= Beginning of Section =

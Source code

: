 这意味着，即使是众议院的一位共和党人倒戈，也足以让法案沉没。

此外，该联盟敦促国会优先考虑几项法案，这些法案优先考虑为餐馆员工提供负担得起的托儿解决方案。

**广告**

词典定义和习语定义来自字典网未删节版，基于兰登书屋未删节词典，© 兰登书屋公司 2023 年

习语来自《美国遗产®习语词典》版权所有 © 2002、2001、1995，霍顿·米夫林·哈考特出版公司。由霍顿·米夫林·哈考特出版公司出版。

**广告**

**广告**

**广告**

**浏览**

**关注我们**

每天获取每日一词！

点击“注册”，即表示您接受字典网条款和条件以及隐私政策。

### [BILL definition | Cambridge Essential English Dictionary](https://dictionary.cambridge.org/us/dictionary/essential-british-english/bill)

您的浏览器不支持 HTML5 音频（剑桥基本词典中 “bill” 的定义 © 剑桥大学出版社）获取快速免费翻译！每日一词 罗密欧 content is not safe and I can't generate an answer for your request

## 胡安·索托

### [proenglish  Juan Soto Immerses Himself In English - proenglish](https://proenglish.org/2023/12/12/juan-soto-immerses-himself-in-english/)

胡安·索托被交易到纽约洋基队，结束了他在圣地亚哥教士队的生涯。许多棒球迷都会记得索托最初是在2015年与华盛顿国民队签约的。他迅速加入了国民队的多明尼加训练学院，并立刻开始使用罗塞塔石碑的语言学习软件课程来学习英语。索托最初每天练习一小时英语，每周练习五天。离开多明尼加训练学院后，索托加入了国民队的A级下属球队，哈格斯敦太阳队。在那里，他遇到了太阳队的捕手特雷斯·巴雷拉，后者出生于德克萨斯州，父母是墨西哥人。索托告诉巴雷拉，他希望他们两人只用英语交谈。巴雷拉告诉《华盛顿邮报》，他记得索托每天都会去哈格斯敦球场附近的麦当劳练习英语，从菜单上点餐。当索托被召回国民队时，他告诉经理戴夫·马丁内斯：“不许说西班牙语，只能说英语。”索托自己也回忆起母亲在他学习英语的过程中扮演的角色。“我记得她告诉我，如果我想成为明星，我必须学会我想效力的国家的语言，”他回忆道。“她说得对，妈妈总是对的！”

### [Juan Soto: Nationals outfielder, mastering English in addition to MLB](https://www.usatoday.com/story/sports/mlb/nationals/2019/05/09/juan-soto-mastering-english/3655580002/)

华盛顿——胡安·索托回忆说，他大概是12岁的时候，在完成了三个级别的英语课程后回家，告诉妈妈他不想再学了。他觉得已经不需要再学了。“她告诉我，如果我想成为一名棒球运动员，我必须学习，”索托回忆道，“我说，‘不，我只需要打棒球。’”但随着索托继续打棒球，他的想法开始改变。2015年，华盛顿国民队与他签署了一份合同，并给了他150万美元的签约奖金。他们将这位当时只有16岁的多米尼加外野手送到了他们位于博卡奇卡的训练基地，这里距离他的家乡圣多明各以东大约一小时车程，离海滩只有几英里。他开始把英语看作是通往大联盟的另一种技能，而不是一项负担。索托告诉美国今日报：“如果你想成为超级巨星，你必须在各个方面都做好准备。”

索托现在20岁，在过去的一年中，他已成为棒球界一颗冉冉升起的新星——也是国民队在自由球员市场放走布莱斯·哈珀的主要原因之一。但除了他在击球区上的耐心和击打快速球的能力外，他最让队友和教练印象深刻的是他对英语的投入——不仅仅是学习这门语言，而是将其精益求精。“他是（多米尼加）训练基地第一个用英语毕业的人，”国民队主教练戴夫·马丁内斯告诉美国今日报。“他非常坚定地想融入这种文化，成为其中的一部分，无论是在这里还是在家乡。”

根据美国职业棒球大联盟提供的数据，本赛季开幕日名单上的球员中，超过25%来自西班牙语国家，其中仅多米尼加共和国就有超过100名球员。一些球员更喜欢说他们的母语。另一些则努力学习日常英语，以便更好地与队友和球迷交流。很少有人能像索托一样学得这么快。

= End of Section =

Directions for this task:
Your task for the entries above: copy exactly the span starting with the line with "### [BILL definition" and going on through the line with "Juan Soto Immerses", both lines included, and nothing else.

Finished task:
### [BILL definition | Cambridge Essential English Dictionary](https://dictionary.cambridge.org/us/dictionary/essential-british-english/bill)

您的浏览器不支持 HTML5 音频（剑桥基本词典中 “bill” 的定义 © 剑桥大学出版社）获取快速免费翻译！每日一词 罗密欧 content is not safe and I can't generate an answer for your request

## 胡安·索托

### [proenglish  Juan Soto Immerses Himself In English - proenglish](https://proenglish.org/2023/12/12/juan-soto-immerses-himself-in-english/)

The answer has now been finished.